Give a bare count of the lines with "article" in the material below.

#### [RAW DATA]
- Opening Delimiter -

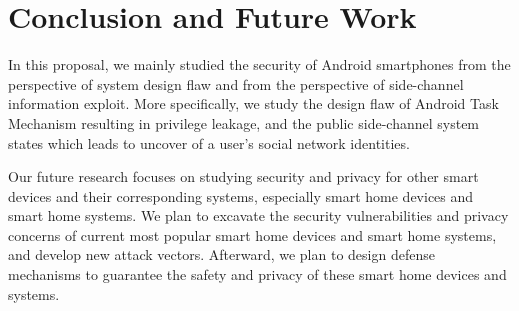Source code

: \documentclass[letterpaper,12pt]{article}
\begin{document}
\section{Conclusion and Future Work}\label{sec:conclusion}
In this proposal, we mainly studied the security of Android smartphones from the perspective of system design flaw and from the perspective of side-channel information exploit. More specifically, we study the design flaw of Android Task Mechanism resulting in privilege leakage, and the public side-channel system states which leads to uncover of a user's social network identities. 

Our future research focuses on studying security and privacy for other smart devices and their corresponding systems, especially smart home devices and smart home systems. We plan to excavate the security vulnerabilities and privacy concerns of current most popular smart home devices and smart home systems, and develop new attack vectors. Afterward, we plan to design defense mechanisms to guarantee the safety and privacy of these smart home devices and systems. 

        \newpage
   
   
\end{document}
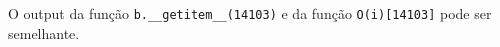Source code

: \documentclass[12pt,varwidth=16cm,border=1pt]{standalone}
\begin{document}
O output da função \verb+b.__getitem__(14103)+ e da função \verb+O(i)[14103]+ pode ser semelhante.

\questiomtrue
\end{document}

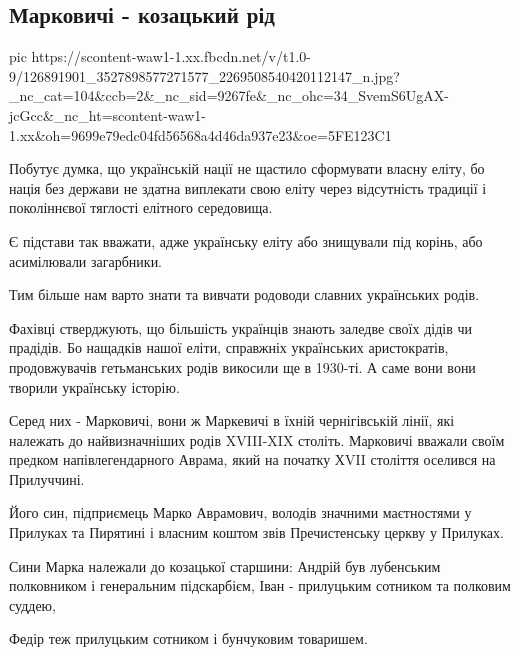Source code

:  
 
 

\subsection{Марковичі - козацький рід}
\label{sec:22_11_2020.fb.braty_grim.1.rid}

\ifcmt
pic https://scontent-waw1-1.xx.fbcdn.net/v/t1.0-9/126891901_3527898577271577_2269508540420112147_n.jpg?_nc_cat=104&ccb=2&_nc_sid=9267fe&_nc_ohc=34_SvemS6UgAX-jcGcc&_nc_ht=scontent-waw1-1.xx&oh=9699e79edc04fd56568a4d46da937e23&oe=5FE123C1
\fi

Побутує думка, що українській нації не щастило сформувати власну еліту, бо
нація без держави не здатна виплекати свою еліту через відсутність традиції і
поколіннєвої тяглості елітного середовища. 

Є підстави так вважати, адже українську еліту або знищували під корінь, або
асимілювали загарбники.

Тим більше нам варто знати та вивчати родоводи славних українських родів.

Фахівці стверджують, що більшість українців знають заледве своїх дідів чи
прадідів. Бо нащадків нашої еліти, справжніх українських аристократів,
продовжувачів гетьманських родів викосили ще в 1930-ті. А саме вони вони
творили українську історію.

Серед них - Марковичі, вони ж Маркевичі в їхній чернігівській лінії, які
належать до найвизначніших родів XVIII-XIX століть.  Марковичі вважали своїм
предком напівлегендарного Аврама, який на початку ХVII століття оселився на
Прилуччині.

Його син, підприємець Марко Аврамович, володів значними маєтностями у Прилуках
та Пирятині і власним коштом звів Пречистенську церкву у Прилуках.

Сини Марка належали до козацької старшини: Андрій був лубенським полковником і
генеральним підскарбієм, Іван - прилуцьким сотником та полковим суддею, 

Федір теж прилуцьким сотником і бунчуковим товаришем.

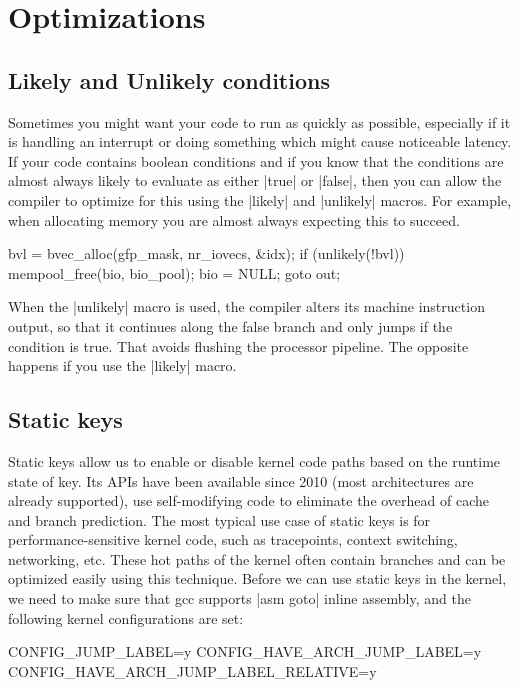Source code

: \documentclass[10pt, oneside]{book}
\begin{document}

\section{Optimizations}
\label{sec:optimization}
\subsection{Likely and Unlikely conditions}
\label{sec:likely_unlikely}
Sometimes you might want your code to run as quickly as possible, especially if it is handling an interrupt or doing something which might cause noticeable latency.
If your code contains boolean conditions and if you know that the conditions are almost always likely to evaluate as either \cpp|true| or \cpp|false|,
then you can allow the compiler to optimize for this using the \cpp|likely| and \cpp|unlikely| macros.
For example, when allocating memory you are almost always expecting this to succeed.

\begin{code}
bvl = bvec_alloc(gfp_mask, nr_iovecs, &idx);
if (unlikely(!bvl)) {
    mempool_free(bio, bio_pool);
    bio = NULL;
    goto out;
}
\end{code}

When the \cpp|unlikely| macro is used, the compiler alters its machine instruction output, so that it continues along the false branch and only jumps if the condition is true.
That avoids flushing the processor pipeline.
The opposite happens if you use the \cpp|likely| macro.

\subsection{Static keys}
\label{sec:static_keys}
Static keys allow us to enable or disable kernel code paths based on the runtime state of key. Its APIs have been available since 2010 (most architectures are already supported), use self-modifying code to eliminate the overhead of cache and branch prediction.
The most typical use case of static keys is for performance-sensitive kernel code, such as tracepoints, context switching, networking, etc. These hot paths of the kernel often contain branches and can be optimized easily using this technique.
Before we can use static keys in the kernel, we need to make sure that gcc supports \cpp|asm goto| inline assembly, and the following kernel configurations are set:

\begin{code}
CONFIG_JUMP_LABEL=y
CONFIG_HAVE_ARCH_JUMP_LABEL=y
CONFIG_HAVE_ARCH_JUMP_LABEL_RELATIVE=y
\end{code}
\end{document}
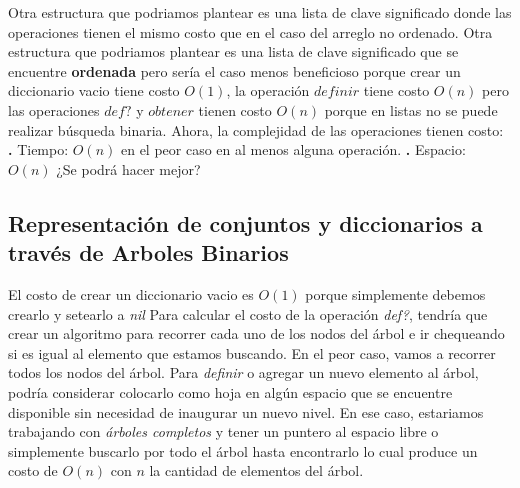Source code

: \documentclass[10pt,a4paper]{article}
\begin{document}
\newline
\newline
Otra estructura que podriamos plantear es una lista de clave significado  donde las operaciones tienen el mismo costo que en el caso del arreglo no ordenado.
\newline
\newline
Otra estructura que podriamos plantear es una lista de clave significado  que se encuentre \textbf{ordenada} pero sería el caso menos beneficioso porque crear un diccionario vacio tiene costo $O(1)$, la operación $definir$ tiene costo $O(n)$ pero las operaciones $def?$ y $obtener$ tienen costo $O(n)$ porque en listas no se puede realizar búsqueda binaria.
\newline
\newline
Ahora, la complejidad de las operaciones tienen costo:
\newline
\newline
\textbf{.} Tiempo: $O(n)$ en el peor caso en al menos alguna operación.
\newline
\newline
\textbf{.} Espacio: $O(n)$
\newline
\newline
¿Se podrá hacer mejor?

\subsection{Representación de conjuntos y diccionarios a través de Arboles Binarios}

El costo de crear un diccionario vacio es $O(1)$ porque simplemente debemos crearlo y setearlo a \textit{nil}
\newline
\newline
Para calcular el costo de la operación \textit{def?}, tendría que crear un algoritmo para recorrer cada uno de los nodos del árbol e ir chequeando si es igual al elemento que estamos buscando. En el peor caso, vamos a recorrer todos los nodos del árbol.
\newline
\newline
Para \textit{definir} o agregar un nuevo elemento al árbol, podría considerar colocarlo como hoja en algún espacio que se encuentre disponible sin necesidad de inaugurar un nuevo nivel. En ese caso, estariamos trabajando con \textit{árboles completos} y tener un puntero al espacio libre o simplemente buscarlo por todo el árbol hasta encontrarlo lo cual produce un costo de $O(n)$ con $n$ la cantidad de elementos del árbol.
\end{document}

- Closing Delimiter -

#### [SOLUTION TO THIS PROBLEM]
2